Goodbye Rannie.

In Memoriam of my friend Rannie Yoo.

My sweet friend Rannie Yoo died this weekend. I found out on Facebook. First, I saw my friend Ted (who I used to work with at G4 Media in LA) post something about missing her and well, I considered it strange as the last I knew they lived in close proximity to one another. The post struck me as odd and in the back of my mind I said to myself -  “Maybe she’s dead?” I shook off that idea like a dog shakes water off of its coat. A preposterous notion. Later in the day however, another friend mentioned she’d been thinking about Rannie Yoo a lot and that she will be missed. That’s when I knew she was gone. But how could this young, vivacious, beautiful and – in her on unique way – elegant women be gone?

Cancer.

Meeting Rannie.

I met Rannie while working at G4 Media in 2002. She worked for a PR agency in the game industry. Based on some of what I’ve read online I think this may have been around the time she got into the industry. We were both freshmen in the biz and we became fast friends.

On my list of game industry relationships to handle were a few of Rannie’s clients. She became my point person for those companies and I became hers for G4. I was under pressure to make a good impression with her. That was, for all intents and purposes my job. I was an ambassador to the game industry and Rannie would be my guest at our tower of gaming television in West Los Angeles. Turns out I had very little to worry about. She had this way of putting the anxious portion of my persona at ease and really – any embarrassing mishaps that happened along the way, she made them all okay. She didn’t, as they say, sweat the small stuff.

In the beginning our working relationship and budding friendship took shape over phone and email. She lived and worked in San Francisco; I was in Los Angeles. I was very excited to meet my new friend in person. And the day came. She flew to Los Angeles on business and brought one of her clients to be a guest on our shows. I gave them a tour of the office and escorted them to the studio.

Rannie and I chatted and hung out while the the show producers conducted interviews with our other guest. I remember at one point she plopped herself down on my lap, kind of out of nowhere.

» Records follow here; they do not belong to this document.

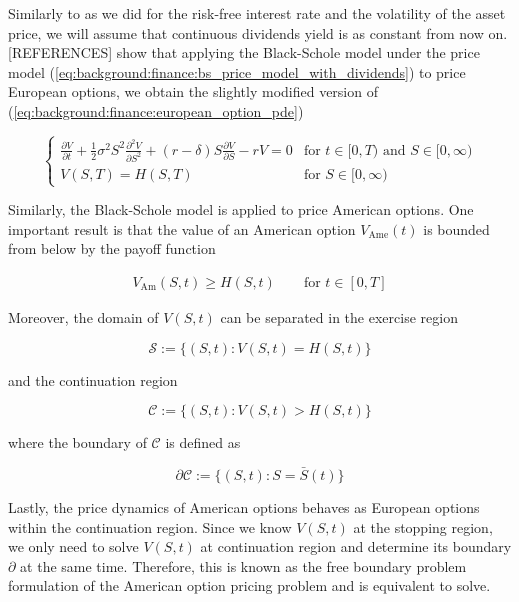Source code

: Similarly to
as we did for the risk-free interest rate and the volatility of the asset price,
we will assume that continuous dividends yield is as constant from now on. [REFERENCES]
show that applying the Black-Schole model under the price model (\ref*{eq:background:finance:bs_price_model_with_dividends}) to price European options,
we obtain the slightly modified version of (\ref*{eq:background:finance:european_option_pde})

\begin{equation}
  \begin{cases}
    \frac{\partial{V}}{\partial{t}} + \frac{1}{2}\sigma^{2} S^2 \frac{\partial^2{V}}{\partial{S^2}} + (r - \delta) S \frac{\partial{V}}{\partial{S}} - rV = 0 & \text{for $t\in[0,T)$ and $S\in[0, \infty)$} \\
    V(S, T) = H(S, T) & \text{for $S\in[0, \infty)$}
  \end{cases}
  \label{eq:chapter2:european_option_pde_with_dividens}
\end{equation}
 
Similarly, the Black-Schole model is applied to price American options. 
One important result is that the value of an American option $V_\text{Ame}(t)$ is
bounded from below by the payoff function

\begin{align}
  V_{\text{Am}}(S, t) \ge H(S, t) \qquad \text{for $t\in[0,T]$}
  \label{eq:background:american_options_price_lower_bound}
\end{align}

Moreover, the domain of $V(S,t)$ can be separated in the exercise region 

\begin{equation}
  \mathcal{S} := \{(S, t): V(S, t) = H(S, t) \}
\end{equation}

and the continuation region 

\begin{equation}
  \mathcal{C} := \{(S, t): V(S, t) > H(S, t) \}
\end{equation}

where the boundary of $\mathcal{C}$ is defined as

\begin{equation}
  \partial \mathcal{C} := \{(S, t): S = \bar{S}(t)\} 
\end{equation}

Lastly, the price dynamics of American options behaves as European options within
the continuation region. Since we know $V(S, t)$ at the stopping region, we only
need to solve $V(S,t)$ at continuation region and determine its boundary $\partial$
at the same time. Therefore, this is known as the free boundary problem formulation
of the American option pricing problem and is equivalent to solve.

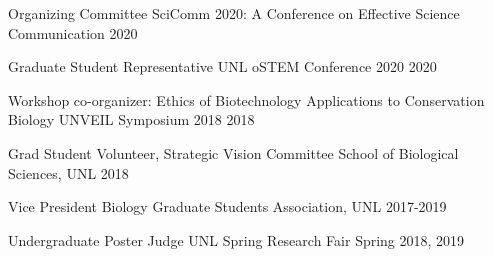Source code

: \begin{cvservices}
 \cvservice
    {Organizing Committee}
    {SciComm 2020: A Conference on Effective Science Communication}
    {2020}

 \cvservice
    {Graduate Student Representative}
    {UNL oSTEM Conference 2020}
    {2020}
    
  \cvservice
    {Workshop co-organizer: Ethics of Biotechnology Applications to Conservation Biology}
    {UNVEIL Symposium 2018}
    {2018}

  \cvservice
    {Grad Student Volunteer, Strategic Vision Committee}
    {School of Biological Sciences, UNL}
    {2018}
    
  \cvservice
    {Vice President}
    {Biology Graduate Students Association, UNL}
    {2017-2019}
    
  \cvservice
    {Undergraduate Poster Judge}
    {UNL Spring Research Fair}
    {Spring 2018, 2019}
\end{cvservices}
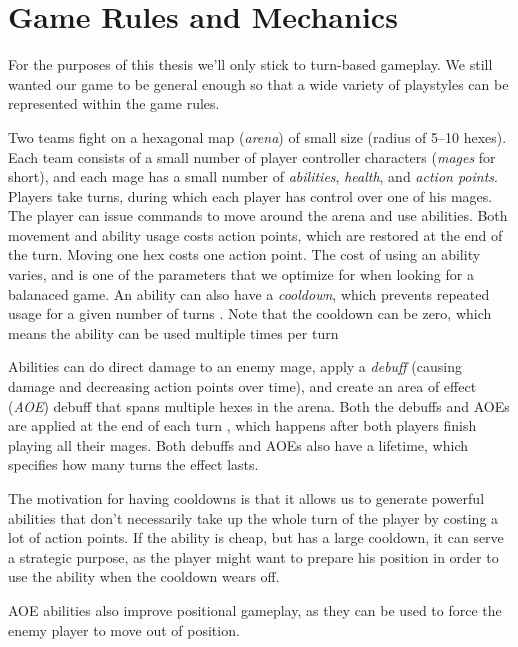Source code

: \chapter{Game Rules and Mechanics}

For the purposes of this thesis we'll only stick to turn-based gameplay. We
still wanted our game to be general enough so that a wide variety of
playstyles can be represented within the game rules.

Two teams fight on a hexagonal map (\emph{arena}) of small size (radius of
5--10 hexes). Each team consists of a small number of player controller
characters (\emph{mages} for short), and each mage has a small number of
\emph{abilities}, \emph{health}, and \emph{action points}. Players take turns, during
which each player has control over one of his mages. The player can issue
commands to move around the arena and use abilities. Both movement and ability
usage costs action points, which are restored at the end of the turn.  Moving
one hex costs one action point. The cost of using an ability varies, and is one
of the parameters that we optimize for when looking for a balanaced game. An
ability can also have a \emph{cooldown}, which prevents repeated usage for a
given number of turns . Note that the cooldown can
be zero, which means the ability can be used multiple times per turn

Abilities can do direct damage to an enemy mage, apply a \emph{debuff} (causing
damage and decreasing action points over time), and create an area of effect
(\emph{AOE}) debuff that spans multiple hexes in the arena. Both the debuffs and
AOEs are applied at the end of each turn , which happens after both players finish playing all their mages.
Both debuffs and AOEs also have a lifetime, which specifies how many turns
 the effect lasts.

The motivation for having cooldowns is that it allows us to generate powerful
abilities that don't necessarily take up the whole turn of the player by costing
a lot of action points. If the ability is cheap, but has a large cooldown, it can
serve a strategic purpose, as the player might want to prepare his position in order
to use the ability when the cooldown wears off.

AOE abilities also improve positional gameplay, as they can be used to force the enemy
player to move out of position.



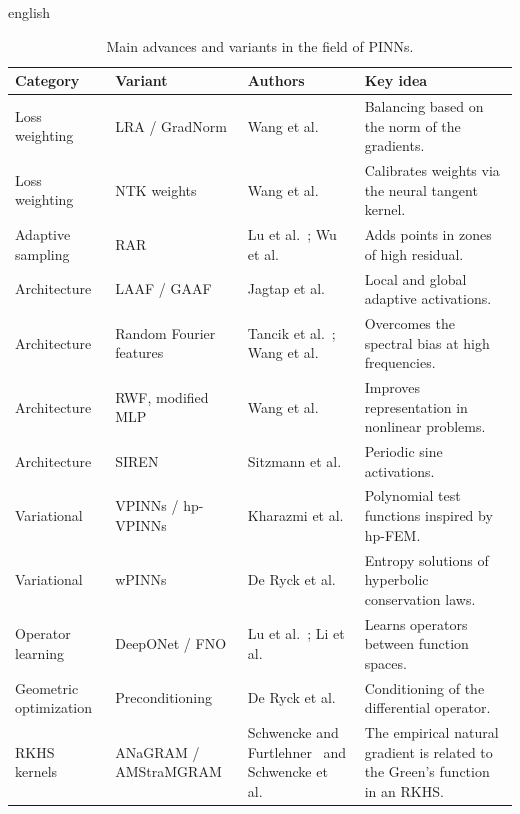 \documentclass[../0000.tex]{subfiles}
\begin{document}
\begin{hyphenrules}{english}
\begin{table}[htbp]
  \centering
  \caption{Main advances and variants in the field of PINNs.}
  \label{tab:pinn-variants}
  \small
  \begin{tabularx}{\linewidth}{@{}llXX@{}}
    \toprule
    Category & Variant & Authors & Key idea \\
    \midrule
    Loss weighting & LRA / GradNorm & Wang et al.~\cite{wang2021gradient} & Balancing based on the norm of the gradients. \\
    Loss weighting & NTK weights & Wang et al.~\cite{wang2022ntk} & Calibrates weights via the neural tangent kernel. \\
    Adaptive sampling & RAR & Lu et al.~\cite{lu2021deepxde}; Wu et al.~\cite{wu2023sampling} & Adds points in zones of high residual. \\
    Architecture & LAAF / GAAF & Jagtap et al.~\cite{jagtap2020a,jagtap2020b} & Local and global adaptive activations. \\
    Architecture & Random Fourier features & Tancik et al.~\cite{tancik2020}; Wang et al.~\cite{wang2021eigenvector} & Overcomes the spectral bias at high frequencies. \\
    Architecture & RWF, modified MLP & Wang et al.~\cite{wang2022rwf,wang2023expert} & Improves representation in nonlinear problems. \\
    Architecture & SIREN & Sitzmann et al.~\cite{sitzmann2020} & Periodic sine activations. \\
    Variational & VPINNs / hp-VPINNs & Kharazmi et al.~\cite{kharazmi2019,kharazmi2021} & Polynomial test functions inspired by hp-FEM. \\
    Variational & wPINNs & De Ryck et al.~\cite{deryck2024wpinn} & Entropy solutions of hyperbolic conservation laws. \\
    Operator learning & DeepONet / FNO & Lu et al.~\cite{lu2021deeponet}; Li et al.~\cite{li2021fno} & Learns operators between function spaces. \\
    Geometric optimization & Preconditioning & De Ryck et al.~\cite{deryck2024operator} & Conditioning of the differential operator. \\
    RKHS kernels & ANaGRAM / AMStraMGRAM & Schwencke and Furtlehner~\cite{schwencke2025anagram} and Schwencke et al.~\cite{schwencke2025amstramgram} & The empirical natural gradient is related to the Green's function in an RKHS. \\
    \bottomrule
  \end{tabularx}
\end{table}


\end{hyphenrules}
\end{document}

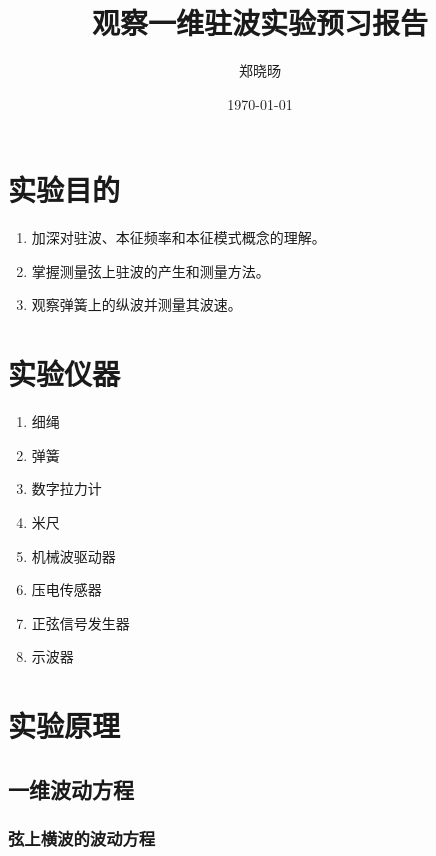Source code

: \documentclass[UTF8]{ctexart}
\title{观察一维驻波实验预习报告}
\author{郑晓旸}
\date{\today}
\begin{document}
\fancyfoot[C]{\thepage}

\maketitle
\tableofcontents
\newpage

\section{实验目的}
    \begin{enumerate}
        \item 加深对驻波、本征频率和本征模式概念的理解。
        \item 掌握测量弦上驻波的产生和测量方法。
        \item 观察弹簧上的纵波并测量其波速。
    \end{enumerate}

\section{实验仪器}
\begin{enumerate}
    \item 细绳
    \item 弹簧 
    \item 数字拉力计 
    \item 米尺 
    \item 机械波驱动器 
    \item 压电传感器 
    \item 正弦信号发生器 
    \item 示波器
\end{enumerate}

\section{实验原理}

\subsection{一维波动方程}

\subsubsection{弦上横波的波动方程}
\end{document}
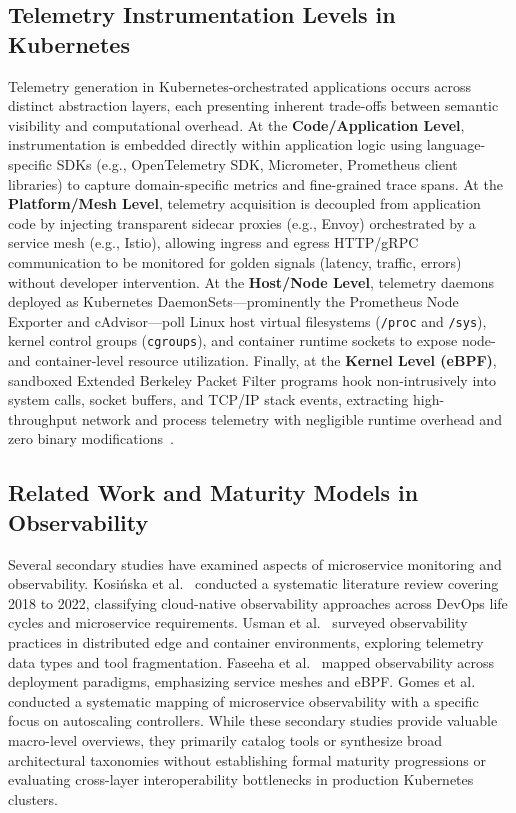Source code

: \documentclass[sigconf, anonymous, balance=false]{acmart}
\begin{document}
\subsection{Telemetry Instrumentation Levels in Kubernetes}
Telemetry generation in Kubernetes-orchestrated applications occurs across distinct abstraction layers, each presenting inherent trade-offs between semantic visibility and computational overhead. At the \textbf{Code/Application Level}, instrumentation is embedded directly within application logic using language-specific SDKs (e.g., OpenTelemetry SDK, Micrometer, Prometheus client libraries) to capture domain-specific metrics and fine-grained trace spans. At the \textbf{Platform/Mesh Level}, telemetry acquisition is decoupled from application code by injecting transparent sidecar proxies (e.g., Envoy) orchestrated by a service mesh (e.g., Istio), allowing ingress and egress HTTP/gRPC communication to be monitored for golden signals (latency, traffic, errors) without developer intervention. At the \textbf{Host/Node Level}, telemetry daemons deployed as Kubernetes DaemonSets—prominently the Prometheus Node Exporter and cAdvisor—poll Linux host virtual filesystems (\texttt{/proc} and \texttt{/sys}), kernel control groups (\texttt{cgroups}), and container runtime sockets to expose node- and container-level resource utilization. Finally, at the \textbf{Kernel Level (eBPF)}, sandboxed Extended Berkeley Packet Filter programs hook non-intrusively into system calls, socket buffers, and TCP/IP stack events, extracting high-throughput network and process telemetry with negligible runtime overhead and zero binary modifications~\cite{rise_2023, faseeha_2025}.

\subsection{Related Work and Maturity Models in Observability}
Several secondary studies have examined aspects of microservice monitoring and observability. Kosińska et al.~\cite{kosinska_2023} conducted a systematic literature review covering 2018 to 2022, classifying cloud-native observability approaches across DevOps life cycles and microservice requirements. Usman et al.~\cite{usman_2022} surveyed observability practices in distributed edge and container environments, exploring telemetry data types and tool fragmentation. Faseeha et al.~\cite{faseeha_2025} mapped observability across deployment paradigms, emphasizing service meshes and eBPF. Gomes et al.~\cite{gomes_2025} conducted a systematic mapping of microservice observability with a specific focus on autoscaling controllers. While these secondary studies provide valuable macro-level overviews, they primarily catalog tools or synthesize broad architectural taxonomies without establishing formal maturity progressions or evaluating cross-layer interoperability bottlenecks in production Kubernetes clusters.
\end{document}
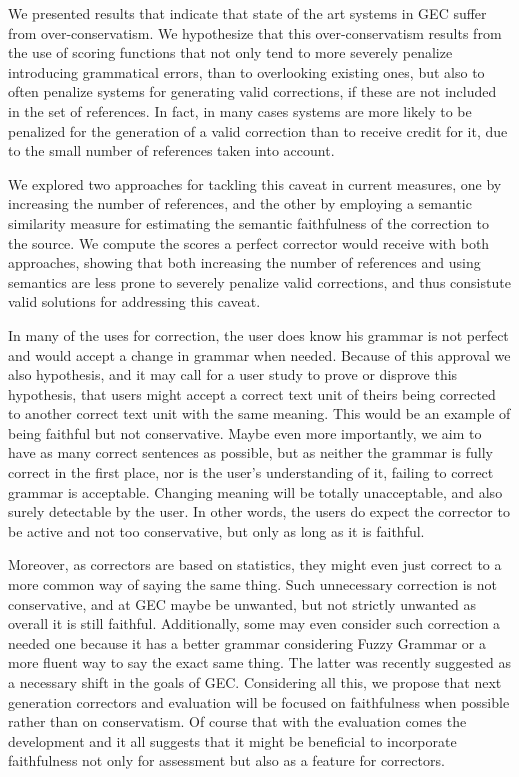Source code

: \documentclass[letter,11pt]{article}
\begin{document}
{We presented results that indicate that state of the art systems in GEC suffer from
over-conservatism. We hypothesize that this over-conservatism results from the use
of scoring functions that not only tend to more severely penalize introducing
grammatical errors, than to overlooking existing ones, but also to often penalize
systems for generating valid corrections, if these are not included in the set of references.
In fact, in many cases systems are more likely to be penalized for the generation of
a valid correction than to receive credit for it, due to the small number of references
taken into account.

We explored two approaches for tackling this caveat in current measures, one by
increasing the number of references, and the other by employing a semantic similarity
measure for estimating the semantic faithfulness of the correction to the source.
We compute the scores a perfect corrector would receive with both approaches, showing
that both increasing the number of references and using semantics 
are less prone to severely
penalize valid corrections, and thus consistute valid solutions for addressing this caveat.

In many of the uses for correction, the user does know his grammar
is not perfect and would accept a change in grammar when needed.
Because of this approval we also
hypothesis, and it may call for a user study to prove or disprove
this hypothesis, that users might accept a correct text unit of theirs
being corrected to another correct text unit with the same meaning.
This would be an example of being faithful but not conservative.
Maybe even more importantly, we aim to have as many correct sentences
as possible, but as neither the grammar is fully correct in the first place,
nor is the user's understanding of it, failing to correct grammar
is acceptable. Changing meaning will be totally unacceptable, and
also surely detectable by the user. In other words, the users do expect
the corrector to be active and not too conservative, but
only as long as it is faithful. 

Moreover, as correctors are based on statistics, they might even
just correct to a more common way of saying the same thing. Such unnecessary
correction is not conservative, and at GEC maybe be unwanted, but not strictly unwanted as overall
it is still faithful. Additionally, some may even
consider such correction a needed one because it has a better grammar considering
Fuzzy Grammar\cite{lakoff1973fuzzy,madnani2011they} or a more fluent
way to say the exact same thing. The latter was recently suggested as a necessary
shift in the goals of GEC\cite{sakaguchi2016reassessing}.
Considering all this, we propose that next generation correctors and evaluation will be focused on faithfulness
when possible rather than on conservatism. Of course that with the evaluation comes the development
and it all suggests that it might be beneficial to incorporate faithfulness not only for assessment
but also as a feature for correctors. 



}
\end{document}
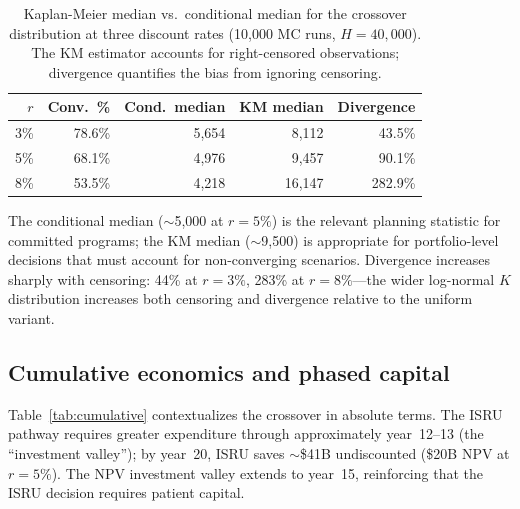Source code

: \documentclass[preprint,12pt]{elsarticle}
\begin{document}
\begin{table}[htbp]
\centering
\caption{Kaplan-Meier median vs.\ conditional median for the crossover distribution at three discount rates (10{,}000 MC runs, $H = 40{,}000$). The KM estimator accounts for right-censored observations; divergence quantifies the bias from ignoring censoring.}
\label{tab:kaplan_meier}
\small
\begin{tabular}{@{}rrrrr@{}}
\toprule
$r$ & Conv.\ \% & Cond.\ median & KM median & Divergence \\
\midrule
3\%  & 78.6\% & 5{,}654 & 8{,}112  & 43.5\% \\
5\%  & 68.1\% & 4{,}976 & 9{,}457  & 90.1\% \\
8\%  & 53.5\% & 4{,}218 & 16{,}147 & 282.9\% \\
\bottomrule
\end{tabular}
\end{table}

The conditional median ($\sim$5{,}000 at $r = 5\%$) is the relevant planning statistic for committed programs; the KM median ($\sim$9{,}500) is appropriate for portfolio-level decisions that must account for non-converging scenarios. Divergence increases sharply with censoring: 44\% at $r = 3\%$, 283\% at $r = 8\%$---the wider log-normal $K$ distribution increases both censoring and divergence relative to the uniform variant.

\subsection{Cumulative economics and phased capital}
\label{sec:phased_capital}

Table~\ref{tab:cumulative} contextualizes the crossover in absolute terms. The ISRU pathway requires greater expenditure through approximately year~12--13 (the ``investment valley''); by year~20, ISRU saves $\sim$\$41B undiscounted (\$20B NPV at $r = 5\%$). The NPV investment valley extends to year~15, reinforcing that the ISRU decision requires patient capital.
\end{document}
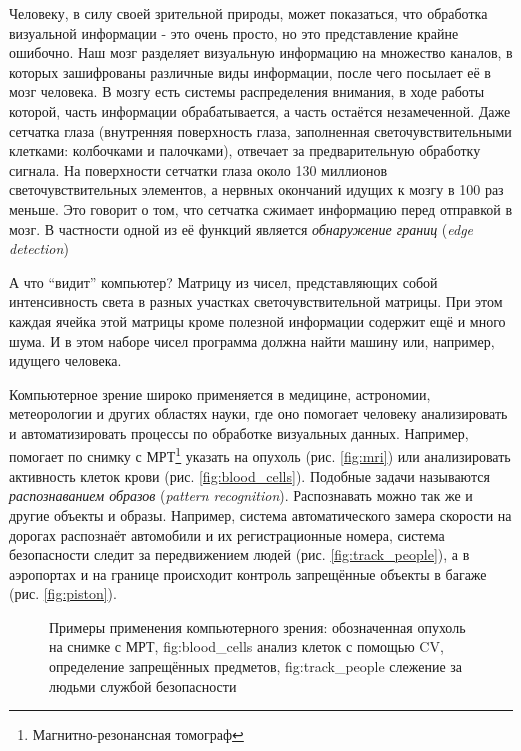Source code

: \documentclass[12pt]{report}
\begin{document}
Человеку, в силу своей зрительной природы, может показаться, что обработка визуальной информации - это очень 
просто, 
но это представление крайне ошибочно. Наш мозг разделяет визуальную информацию на множество каналов, в которых 
зашифрованы различные виды информации, после чего посылает её в мозг человека. В мозгу есть системы распределения 
внимания, в 
ходе работы которой, часть информации обрабатывается, а часть остаётся незамеченной. \citep{bradski2008learning} 
Даже 
сетчатка глаза (внутренняя поверхность глаза, заполненная светочувствительными клетками: колбочками и палочками), 
отвечает за предварительную обработку сигнала. На поверхности сетчатки глаза около 130 миллионов 
светочувствительных 
элементов, а нервных окончаний идущих к мозгу в 100 раз меньше. Это говорит о том, что сетчатка сжимает информацию 
перед отправкой в мозг. В 
частности одной из её функций является \emph{обнаружение границ} (\textit{edge detection}) \citep{RetinaOnWiki}

А что ``видит'' компьютер? Матрицу из чисел, представляющих собой интенсивность света в разных участках 
светочувствительной матрицы. При этом каждая ячейка этой матрицы кроме полезной информации содержит ещё и много 
шума. И в 
этом наборе чисел программа должна найти машину или, например, идущего человека.

Компьютерное зрение широко применяется в медицине, астрономии, метеорологии и других областях науки, где оно 
помогает человеку анализировать и автоматизировать процессы по обработке визуальных данных. 
Например, помогает по снимку с МРТ\footnote{Магнитно-резонансная томограф} указать на опухоль (рис. \ref{fig:mri}) 
или 
анализировать активность клеток крови (рис. \ref{fig:blood_cells}). Подобные задачи называются \emph{распознаванием 
образов} 
(\textit{pattern recognition}). Распознавать можно так же и другие объекты и образы. Например, система 
автоматического 
замера скорости на дорогах распознаёт автомобили и их регистрационные номера, система безопасности следит за
передвижением людей (рис. \ref{fig:track_people}), а в аэропортах и на границе происходит контроль запрещённые 
объекты в багаже (рис. \ref{fig:piston}).

\begin{figure}[h]
	\centering
		
	\caption{Примеры применения компьютерного зрения:  обозначенная опухоль на снимке с МРТ, 
\subref
{fig:blood_cells} анализ клеток с помощью CV,  определение запрещённых предметов, \subref
{fig:track_people} слежение за людьми службой безопасности}
	\label{fig:cv_usage}
\end{figure}
\end{document}
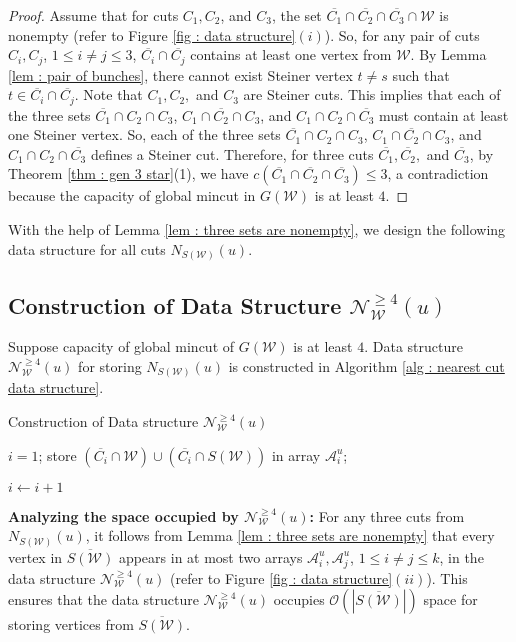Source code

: \documentclass[letterpaper,11pt]{article}
\begin{document}
\begin{proof}
    Assume that for cuts $C_1,C_2$, and $C_3$, the set $\overline{C_1}\cap \overline{C_2} \cap \overline{C_3}\cap {\mathcal W}$ is nonempty (refer to Figure \ref{fig : data structure}$(i)$). So, for any pair of cuts $C_i,C_j$, $1\le i\ne j\le 3$, $\overline{C_i}\cap \overline{C_j}$ contains at least one vertex from ${\mathcal W}$. By Lemma \ref{lem : pair of bunches}, there cannot exist Steiner vertex $t\ne s$ such that $t\in \overline{C_i}\cap \overline{C_j}$. Note that $C_1,C_2,$ and $C_3$ are Steiner cuts. This implies that each of the three sets $\overline{C_1}\cap C_2 \cap C_3$, $C_1\cap \overline{C_2}\cap C_3$, and $C_1\cap C_2 \cap \overline{C_3}$ must contain at least one Steiner vertex. So, each of the three sets $\overline{C_1}\cap C_2 \cap C_3$, $C_1\cap \overline{C_2}\cap C_3$, and $C_1\cap C_2 \cap \overline{C_3}$ defines a Steiner cut. Therefore, for three cuts $\overline{C_1},\overline{C_2},$ and $\overline{C_3}$, by Theorem \ref{thm : gen 3 star}(1), we have $c(\overline{C_1}\cap \overline{C_2} \cap \overline{C_3})\le 3$, a contradiction because the capacity of global mincut in $G({\mathcal W})$ is at least $4$.      
\end{proof}
With the help of Lemma \ref{lem : three sets are nonempty}, we design the following data structure for all cuts $N_{S({\mathcal W})}(u)$.


\subsection*{Construction of Data Structure ${\mathcal N}^{\ge 4}_{\mathcal W}(u)$}
Suppose capacity of global mincut of $G({\mathcal W})$ is at least $4$. Data structure ${\mathcal N}^{\ge 4}_{\mathcal W}(u)$ for storing $N_{S({\mathcal W})}(u)$ is constructed in Algorithm \ref{alg : nearest cut data structure}. 
\begin{algorithm}[H]
\caption{Construction of Data structure ${\mathcal N}^{\ge 4}_{\mathcal W}(u)$}
\label{alg : nearest cut data structure}
\begin{algorithmic}[1]
    \State $i=1$;
          \State store $(\overline{C_i}\cap {\mathcal W})\cup (\overline{C_i}\cap S({\mathcal W}))$ in array ${\mathcal A}_i^u$; 

\State $i\gets i+1$
    \EndFor
\EndProcedure
\end{algorithmic}
\end{algorithm}
\noindent
\textbf{Analyzing the space occupied by ${\mathcal N}^{\ge 4}_{\mathcal W}(u)$:} 
For any three cuts from $N_{S({\mathcal W})}(u)$, it follows from Lemma \ref{lem : three sets are nonempty} that 
every vertex in $\overline{S({\mathcal W})}$ appears in at most two arrays ${\mathcal A}_i^u, {\mathcal A}_j^u$, $1\le i\ne j\le k$, in the data structure ${\mathcal N}^{\ge 4}_{\mathcal W}(u)$ (refer to Figure \ref{fig : data structure}$(ii)$). This ensures that the data structure ${\mathcal N}^{\ge 4}_{\mathcal W}(u)$ occupies ${\mathcal O}(|\overline{S({\mathcal W})}|)$ space for storing vertices from $\overline{S({\mathcal W})}$.\\ 
\end{document}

We’d gotten close, but hey, were we really this close? Here I am, trying to do my best to keep up the best in professional appearances and she puts me on the spot! She made this modest Roman Catholic boy blush! :-) .

Truth is, she was perfectly and charmingly flirtatious while never losing site of why she was there. She expressed her self-confidence and comfort in her own skin – the same characteristic that provided the  soothing, calming quality she owned, the one that made just being around her something worth doing. She really managed to strike the perfect balance between professionalism and fun and I appreciated that about her.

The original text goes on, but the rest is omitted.